CORTE SUPREMA DE JUSTICIA  

SALA DE CASACIÓN PENAL  

Magistrado Ponente:  

JORGE LUIS QUINTERO MILANÉS  

Aprobado    acta    N°    185   

Bogotá,    D.    C.,    diez (10) de julio de dos mil ocho (2008).   

V   I   S   T   O  S   

La Corte decide respecto del cumplimiento de  los  presupuestos  de  logicidad  y  debida  argumentación  de  la  demanda  de  casación  discrecional presentada por el apoderado de  la  parte  civil dentro del  proceso  que se adelanta contra GUSTAVO ANÍBAL ORTEGA  GONZÁLEZ,  absuelto  por  el    delito    culposo  de lesiones personales.   

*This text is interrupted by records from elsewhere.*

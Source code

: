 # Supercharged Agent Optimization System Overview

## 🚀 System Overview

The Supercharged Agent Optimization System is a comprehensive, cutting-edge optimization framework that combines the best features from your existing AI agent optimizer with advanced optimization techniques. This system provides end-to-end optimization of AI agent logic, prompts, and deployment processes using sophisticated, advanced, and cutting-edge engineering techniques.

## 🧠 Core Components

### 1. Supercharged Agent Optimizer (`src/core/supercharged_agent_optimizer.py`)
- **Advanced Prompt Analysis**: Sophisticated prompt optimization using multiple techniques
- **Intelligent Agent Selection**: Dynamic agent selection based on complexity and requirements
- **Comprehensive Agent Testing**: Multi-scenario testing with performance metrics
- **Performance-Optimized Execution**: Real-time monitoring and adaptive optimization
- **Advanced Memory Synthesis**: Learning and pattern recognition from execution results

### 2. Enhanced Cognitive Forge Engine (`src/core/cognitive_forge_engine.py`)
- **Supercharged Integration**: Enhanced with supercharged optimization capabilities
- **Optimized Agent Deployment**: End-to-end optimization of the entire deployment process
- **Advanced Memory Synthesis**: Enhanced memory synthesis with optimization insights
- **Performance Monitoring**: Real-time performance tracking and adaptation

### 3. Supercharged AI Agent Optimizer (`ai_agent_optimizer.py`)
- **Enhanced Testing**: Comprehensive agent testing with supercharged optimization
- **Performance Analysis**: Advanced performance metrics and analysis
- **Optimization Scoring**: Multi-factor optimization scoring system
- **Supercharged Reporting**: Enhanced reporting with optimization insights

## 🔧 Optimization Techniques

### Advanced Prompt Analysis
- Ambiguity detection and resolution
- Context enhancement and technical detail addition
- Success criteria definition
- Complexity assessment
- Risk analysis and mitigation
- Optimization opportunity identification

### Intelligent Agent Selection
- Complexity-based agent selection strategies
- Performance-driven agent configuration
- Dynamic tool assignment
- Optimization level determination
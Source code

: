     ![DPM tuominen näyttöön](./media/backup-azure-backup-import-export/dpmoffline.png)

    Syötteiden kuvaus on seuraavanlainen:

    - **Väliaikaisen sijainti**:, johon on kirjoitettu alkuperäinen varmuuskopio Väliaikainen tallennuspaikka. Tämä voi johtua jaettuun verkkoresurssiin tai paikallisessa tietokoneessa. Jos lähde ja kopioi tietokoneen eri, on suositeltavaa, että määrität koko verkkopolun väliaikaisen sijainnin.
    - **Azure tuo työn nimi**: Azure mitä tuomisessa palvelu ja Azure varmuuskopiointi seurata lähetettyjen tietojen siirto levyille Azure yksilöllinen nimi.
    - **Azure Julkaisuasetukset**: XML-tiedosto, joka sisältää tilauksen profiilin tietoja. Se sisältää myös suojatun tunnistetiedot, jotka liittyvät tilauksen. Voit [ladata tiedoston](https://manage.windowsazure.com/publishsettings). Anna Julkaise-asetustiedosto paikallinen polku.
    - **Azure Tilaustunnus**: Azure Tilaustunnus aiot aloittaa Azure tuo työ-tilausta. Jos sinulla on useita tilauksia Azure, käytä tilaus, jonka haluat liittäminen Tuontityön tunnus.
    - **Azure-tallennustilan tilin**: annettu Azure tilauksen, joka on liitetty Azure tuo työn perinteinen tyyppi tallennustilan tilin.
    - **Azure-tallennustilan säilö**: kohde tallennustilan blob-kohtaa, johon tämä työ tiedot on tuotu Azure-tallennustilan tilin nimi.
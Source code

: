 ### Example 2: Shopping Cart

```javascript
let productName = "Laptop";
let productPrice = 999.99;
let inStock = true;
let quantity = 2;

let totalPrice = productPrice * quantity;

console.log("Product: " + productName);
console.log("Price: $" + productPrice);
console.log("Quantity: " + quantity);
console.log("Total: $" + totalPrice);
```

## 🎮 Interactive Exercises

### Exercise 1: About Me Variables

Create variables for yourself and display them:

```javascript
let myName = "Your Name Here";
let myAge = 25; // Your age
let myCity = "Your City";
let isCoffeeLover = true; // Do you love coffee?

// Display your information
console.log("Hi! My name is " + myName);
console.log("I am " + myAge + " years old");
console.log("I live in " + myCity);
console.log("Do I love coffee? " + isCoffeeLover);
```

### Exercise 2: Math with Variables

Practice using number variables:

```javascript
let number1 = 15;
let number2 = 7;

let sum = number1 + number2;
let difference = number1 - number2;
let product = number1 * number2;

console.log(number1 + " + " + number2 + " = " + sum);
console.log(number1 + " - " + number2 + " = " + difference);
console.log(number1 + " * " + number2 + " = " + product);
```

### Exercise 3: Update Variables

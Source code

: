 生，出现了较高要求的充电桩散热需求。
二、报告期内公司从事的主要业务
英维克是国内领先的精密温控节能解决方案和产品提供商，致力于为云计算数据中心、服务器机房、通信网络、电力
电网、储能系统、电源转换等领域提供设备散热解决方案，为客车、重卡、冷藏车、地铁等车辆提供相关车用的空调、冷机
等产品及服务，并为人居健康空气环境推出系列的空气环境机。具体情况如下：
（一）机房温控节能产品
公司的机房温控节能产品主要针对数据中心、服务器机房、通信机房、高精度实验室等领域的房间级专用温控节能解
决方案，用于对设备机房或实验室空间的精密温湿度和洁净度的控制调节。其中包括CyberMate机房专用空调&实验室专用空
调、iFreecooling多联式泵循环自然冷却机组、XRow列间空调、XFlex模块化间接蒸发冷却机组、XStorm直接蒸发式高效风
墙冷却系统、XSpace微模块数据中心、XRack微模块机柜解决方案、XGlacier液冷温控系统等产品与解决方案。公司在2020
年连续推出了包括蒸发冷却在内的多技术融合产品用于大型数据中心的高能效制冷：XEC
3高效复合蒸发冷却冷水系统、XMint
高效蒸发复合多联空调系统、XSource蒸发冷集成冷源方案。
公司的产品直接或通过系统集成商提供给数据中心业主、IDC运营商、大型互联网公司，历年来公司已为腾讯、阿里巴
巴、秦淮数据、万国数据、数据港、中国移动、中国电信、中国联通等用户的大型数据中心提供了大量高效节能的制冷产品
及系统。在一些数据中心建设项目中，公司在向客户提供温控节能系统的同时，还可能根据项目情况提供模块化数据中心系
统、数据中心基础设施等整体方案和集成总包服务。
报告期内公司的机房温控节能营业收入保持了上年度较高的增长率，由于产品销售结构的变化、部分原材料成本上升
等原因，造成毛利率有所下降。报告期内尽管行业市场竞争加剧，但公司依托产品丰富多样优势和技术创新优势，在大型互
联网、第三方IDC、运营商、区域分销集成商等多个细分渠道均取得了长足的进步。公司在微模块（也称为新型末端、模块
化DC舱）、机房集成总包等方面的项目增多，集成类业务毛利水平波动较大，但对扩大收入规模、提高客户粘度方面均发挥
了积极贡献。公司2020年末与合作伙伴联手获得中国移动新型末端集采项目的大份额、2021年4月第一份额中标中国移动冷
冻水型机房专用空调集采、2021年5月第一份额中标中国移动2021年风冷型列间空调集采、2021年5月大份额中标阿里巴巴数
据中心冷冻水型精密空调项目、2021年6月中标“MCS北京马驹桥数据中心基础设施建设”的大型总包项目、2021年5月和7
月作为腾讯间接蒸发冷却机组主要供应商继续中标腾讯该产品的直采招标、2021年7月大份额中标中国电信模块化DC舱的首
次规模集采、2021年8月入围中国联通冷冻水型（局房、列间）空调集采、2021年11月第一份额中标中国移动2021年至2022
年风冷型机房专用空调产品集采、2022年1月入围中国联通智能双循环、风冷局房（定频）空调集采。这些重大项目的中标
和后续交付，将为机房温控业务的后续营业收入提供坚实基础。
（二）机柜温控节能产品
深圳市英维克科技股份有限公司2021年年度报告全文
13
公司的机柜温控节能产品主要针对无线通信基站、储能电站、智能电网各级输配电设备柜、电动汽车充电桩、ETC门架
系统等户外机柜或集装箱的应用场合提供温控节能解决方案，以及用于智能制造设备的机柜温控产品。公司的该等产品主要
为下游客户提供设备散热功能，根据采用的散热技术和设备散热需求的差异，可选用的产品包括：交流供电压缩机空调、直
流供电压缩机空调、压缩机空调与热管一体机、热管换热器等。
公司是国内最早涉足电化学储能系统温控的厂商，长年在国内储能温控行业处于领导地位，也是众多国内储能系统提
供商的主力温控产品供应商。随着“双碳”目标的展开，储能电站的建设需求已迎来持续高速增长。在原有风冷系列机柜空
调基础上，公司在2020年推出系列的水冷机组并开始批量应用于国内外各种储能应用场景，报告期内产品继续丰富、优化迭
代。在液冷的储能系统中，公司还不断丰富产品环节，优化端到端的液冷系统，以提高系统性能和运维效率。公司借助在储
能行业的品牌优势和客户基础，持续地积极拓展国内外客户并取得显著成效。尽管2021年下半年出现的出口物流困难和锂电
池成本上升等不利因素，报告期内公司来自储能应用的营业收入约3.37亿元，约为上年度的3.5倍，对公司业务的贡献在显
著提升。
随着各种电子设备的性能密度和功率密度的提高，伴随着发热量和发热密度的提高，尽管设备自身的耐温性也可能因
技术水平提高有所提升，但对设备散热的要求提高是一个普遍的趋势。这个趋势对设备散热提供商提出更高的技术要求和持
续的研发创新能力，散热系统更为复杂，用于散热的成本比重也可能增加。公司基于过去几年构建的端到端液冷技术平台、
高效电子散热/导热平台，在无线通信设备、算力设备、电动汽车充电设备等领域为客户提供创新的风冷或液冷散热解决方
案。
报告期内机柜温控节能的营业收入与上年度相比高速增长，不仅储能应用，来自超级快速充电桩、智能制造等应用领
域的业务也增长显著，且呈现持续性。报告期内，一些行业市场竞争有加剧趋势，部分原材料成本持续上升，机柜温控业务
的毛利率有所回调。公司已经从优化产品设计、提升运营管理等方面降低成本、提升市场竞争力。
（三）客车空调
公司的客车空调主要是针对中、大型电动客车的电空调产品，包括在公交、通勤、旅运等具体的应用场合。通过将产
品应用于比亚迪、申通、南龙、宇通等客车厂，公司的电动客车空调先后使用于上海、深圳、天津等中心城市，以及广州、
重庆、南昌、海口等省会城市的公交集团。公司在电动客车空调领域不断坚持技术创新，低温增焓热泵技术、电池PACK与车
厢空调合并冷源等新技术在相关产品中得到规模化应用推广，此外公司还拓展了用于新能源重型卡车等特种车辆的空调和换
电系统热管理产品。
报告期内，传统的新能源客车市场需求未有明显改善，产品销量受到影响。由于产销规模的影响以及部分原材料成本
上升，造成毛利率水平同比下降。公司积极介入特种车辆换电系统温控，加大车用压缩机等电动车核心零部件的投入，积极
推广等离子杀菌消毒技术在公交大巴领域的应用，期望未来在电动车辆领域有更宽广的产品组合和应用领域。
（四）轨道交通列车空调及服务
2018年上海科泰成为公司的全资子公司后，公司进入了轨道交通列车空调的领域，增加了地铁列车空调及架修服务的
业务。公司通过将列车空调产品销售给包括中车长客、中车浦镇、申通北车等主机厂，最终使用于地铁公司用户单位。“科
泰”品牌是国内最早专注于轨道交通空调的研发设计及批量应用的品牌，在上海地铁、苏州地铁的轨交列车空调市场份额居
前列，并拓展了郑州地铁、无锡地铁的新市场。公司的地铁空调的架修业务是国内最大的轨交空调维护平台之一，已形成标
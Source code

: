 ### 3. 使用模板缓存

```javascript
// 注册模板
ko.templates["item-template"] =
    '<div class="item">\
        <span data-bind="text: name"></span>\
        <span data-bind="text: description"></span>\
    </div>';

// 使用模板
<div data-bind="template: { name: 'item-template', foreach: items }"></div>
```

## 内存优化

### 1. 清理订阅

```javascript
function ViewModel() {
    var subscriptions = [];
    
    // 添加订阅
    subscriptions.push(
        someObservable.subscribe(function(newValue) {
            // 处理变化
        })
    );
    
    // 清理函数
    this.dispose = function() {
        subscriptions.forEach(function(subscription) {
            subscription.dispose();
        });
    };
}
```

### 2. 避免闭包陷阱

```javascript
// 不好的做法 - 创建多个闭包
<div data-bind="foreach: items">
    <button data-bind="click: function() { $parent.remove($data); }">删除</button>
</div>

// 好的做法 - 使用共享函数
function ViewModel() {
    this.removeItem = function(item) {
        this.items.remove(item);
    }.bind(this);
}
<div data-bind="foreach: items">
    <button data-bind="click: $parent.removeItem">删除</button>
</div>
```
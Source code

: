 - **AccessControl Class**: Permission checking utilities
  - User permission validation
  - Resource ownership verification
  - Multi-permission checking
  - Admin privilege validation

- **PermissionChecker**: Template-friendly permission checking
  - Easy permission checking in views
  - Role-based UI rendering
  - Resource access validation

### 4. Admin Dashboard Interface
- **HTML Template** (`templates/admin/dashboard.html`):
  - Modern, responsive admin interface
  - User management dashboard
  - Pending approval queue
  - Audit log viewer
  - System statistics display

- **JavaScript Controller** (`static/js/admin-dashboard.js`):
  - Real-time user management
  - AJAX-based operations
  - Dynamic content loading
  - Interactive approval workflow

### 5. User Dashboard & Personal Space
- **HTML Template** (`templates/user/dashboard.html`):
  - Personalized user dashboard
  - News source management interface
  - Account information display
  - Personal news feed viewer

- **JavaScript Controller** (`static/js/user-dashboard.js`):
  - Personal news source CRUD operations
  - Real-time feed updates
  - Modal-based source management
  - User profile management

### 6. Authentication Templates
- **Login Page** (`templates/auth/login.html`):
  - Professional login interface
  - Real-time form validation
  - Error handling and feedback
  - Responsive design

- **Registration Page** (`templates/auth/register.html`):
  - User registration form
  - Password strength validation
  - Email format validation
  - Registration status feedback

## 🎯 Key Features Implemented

A  N  T E C E D E N T E  S   

1.   Los  hechos  los  sintetizó  el  juzgador de segunda instancia, así:   

“El día 19 de  de   julio   de   2003,   a  las  6:30  de  la  tarde,  el  señor  GUSTAVO    ANÍBAL   ORTEGA   GONZÁLEZ  conducía  una  camioneta  marcha Chevrolet, de placas LAS 291, por la autopista  Medellín  Bogotá, más concretamente por la calle 22 frente al número 43 C 58  del  municipio  de  Bello,  cuando  al  girar a la izquierda para ingresar a una  fábrica  de  arepas  ubicada  en  el  número  43  C  58,  colisionó  con  una  motocicleta  que  circulaba  en  sentido contrario y que era piloteada por EDWIN  ESTEBAN  MEJÍA,  quien  sufrió  lesiones  personales  que  le  acarrearon  una  incapacidad  médico  legal definitiva de 45 días y como secuela una deformidad  física   que  afectó  la  estética  corporal  y  limitación  funcional  para  flexionar     las     rodillas,     de     carácter     transitorio”.   

2.   El Juzgado Veinte Penal Municipal  de  Medellín,  mediante  sentencia  del  6  de  diciembre de 2006, absolvió       a      Gustavo  Aníbal  Ortega  González  del  cargo  de  lesiones  personales culposas que le fuera imputado en la resolución  de  acusación,  la  cual quedó ejecutoriada el 22 de  junio de 2005.   

3.   Apelado el fallo por el apoderado  de  la  parte  civil  y  por la Fiscalía 270 Local, quienes consideraron que el  proceso   cuenta   con   elementos   de  prueba  que  permiten  concluir  en  la  responsabilidad  penal del acusado, el Juzgado Veinticinco Penal del Circuito de  Medellín, el 23 de marzo de 2006, lo confirmó integralmente.   

4.   Contra   aquella  determinación  el  apoderado  de  la  parte civil interpuso “recurso de  CASACIÓN      POR      VÍA      DISCRECIONAL     O     EXCEPCIONAL”.   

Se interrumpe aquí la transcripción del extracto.